In a particularly telling paragraph, he writes
The other odd absence from the English-language literary scene in India has been the startling lack of any biography, narrative history or indeed any serious literary non-fiction of any description. Earlier this year, Suketu Mehta published what is without doubt the best travel book published by an Indian author in recent years: Maximum City, his remarkable study of Bombay. But Mehta's achievement only highlights the absence of any real competition, for with the notable exceptions of Naipaul and Pankaj Mishra, and one book each by Seth and Ghosh, there are no other Indian travel writers.
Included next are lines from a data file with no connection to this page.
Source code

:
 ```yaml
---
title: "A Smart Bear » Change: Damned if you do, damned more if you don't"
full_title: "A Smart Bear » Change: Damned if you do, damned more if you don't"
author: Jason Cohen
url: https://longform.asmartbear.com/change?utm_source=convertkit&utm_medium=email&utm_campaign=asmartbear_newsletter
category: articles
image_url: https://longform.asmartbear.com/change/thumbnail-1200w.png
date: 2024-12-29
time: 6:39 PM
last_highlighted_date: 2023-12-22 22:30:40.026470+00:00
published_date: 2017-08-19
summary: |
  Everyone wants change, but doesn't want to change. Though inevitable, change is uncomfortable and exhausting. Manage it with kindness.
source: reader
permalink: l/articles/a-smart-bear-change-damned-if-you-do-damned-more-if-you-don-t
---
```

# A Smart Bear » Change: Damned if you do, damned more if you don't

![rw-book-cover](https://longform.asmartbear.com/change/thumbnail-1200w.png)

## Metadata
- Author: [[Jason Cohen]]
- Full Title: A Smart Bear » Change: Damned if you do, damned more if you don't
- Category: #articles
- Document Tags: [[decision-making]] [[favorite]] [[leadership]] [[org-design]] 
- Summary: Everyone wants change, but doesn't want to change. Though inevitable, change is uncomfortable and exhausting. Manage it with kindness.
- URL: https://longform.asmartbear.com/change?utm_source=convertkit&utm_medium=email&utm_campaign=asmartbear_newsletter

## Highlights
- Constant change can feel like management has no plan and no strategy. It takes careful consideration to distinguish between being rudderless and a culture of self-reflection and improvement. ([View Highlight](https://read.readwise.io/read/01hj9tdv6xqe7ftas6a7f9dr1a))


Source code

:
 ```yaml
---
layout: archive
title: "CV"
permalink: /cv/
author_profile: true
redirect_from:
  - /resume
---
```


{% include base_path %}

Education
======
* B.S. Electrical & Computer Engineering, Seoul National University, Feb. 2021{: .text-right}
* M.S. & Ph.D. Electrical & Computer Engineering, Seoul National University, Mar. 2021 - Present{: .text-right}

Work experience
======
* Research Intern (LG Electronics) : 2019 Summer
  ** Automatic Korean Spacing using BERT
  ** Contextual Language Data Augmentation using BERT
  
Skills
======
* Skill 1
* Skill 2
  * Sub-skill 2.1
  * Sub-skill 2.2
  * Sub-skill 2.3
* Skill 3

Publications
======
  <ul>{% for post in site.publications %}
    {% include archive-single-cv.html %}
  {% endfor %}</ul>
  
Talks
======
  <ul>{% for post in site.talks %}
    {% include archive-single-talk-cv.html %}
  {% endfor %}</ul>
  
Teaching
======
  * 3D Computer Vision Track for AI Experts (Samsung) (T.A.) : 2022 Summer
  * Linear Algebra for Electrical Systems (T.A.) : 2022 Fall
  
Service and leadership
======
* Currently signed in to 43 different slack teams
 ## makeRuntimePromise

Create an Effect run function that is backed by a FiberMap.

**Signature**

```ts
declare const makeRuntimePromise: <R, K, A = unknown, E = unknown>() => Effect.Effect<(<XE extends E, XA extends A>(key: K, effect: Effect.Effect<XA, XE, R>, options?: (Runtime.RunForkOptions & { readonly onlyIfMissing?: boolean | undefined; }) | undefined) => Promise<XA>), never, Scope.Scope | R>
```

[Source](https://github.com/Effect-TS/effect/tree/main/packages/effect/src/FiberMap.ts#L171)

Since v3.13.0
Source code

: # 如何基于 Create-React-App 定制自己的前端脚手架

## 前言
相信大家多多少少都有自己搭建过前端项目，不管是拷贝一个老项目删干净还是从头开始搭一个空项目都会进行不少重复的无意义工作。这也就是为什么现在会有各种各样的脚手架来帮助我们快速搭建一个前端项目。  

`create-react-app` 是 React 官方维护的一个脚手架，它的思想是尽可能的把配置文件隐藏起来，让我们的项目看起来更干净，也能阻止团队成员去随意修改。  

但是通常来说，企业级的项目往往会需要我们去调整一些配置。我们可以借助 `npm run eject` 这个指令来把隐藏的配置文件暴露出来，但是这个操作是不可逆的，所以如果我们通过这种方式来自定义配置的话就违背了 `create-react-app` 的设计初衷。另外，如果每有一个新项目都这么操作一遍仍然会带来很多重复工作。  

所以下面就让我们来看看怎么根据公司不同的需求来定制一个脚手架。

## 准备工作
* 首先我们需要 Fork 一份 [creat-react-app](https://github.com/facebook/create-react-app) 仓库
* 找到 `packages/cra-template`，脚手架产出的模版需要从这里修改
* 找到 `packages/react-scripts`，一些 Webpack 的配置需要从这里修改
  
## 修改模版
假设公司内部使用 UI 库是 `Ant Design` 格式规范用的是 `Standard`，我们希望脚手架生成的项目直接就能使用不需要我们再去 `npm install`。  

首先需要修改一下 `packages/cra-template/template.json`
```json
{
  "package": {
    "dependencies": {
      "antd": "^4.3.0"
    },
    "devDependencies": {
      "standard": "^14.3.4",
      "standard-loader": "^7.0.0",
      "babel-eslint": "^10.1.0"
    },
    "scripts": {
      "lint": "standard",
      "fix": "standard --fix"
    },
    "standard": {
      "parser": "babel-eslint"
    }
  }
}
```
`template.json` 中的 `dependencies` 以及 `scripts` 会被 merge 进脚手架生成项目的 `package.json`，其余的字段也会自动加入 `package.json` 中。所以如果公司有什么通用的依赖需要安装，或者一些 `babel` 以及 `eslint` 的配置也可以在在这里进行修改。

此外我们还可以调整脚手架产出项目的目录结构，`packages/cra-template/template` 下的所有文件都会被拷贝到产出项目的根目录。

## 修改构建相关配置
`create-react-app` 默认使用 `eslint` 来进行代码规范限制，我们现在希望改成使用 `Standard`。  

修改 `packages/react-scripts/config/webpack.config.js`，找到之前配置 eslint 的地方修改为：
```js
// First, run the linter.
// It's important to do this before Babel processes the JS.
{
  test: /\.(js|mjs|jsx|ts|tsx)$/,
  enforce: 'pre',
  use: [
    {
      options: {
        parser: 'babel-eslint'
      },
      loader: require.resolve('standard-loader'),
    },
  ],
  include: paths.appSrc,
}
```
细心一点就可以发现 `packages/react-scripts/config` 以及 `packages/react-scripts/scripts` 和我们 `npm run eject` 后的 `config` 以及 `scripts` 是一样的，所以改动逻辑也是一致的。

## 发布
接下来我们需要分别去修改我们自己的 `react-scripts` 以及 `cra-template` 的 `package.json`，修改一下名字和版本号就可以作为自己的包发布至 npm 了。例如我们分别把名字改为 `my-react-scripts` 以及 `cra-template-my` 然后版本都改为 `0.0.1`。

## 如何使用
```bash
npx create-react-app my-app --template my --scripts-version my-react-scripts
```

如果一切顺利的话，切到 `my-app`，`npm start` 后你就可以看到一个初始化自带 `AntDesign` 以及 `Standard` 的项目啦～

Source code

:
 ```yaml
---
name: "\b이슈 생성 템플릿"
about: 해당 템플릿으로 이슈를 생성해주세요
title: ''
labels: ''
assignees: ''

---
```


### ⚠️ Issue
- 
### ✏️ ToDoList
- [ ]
The situation with history is even more dire. Although brilliant young Indian historians such as Sanjay Subramaniam produce many excellent specialist essays and learned academic studies, it is still impossible, for example, to go into a bookshop in Delhi and buy an up-to-date and accessible biography of any of India's pre-colonial rulers, even of the most obvious ones such as Akbar or Shah Jehan, the builder of the Taj Mahal. Why is it that much the most popular biography of Mrs Gandhi was by Katherine Frank, an American living in England, and the most authoritative study of Hindu nationalism by a Frenchman, Christophe Jaffrelot? Why are there no Indian authors writing this sort of thing better than us firangi interlopers?
How true. The number of serious works of non-fiction in English written by Indian Authors and easily accessible to mass readers is negligible. To take a particularly brash view, I wonder if the common accusation that Indians tend to stay at the surface level of things has anything to do with this shying away from works that require far more research than imagination.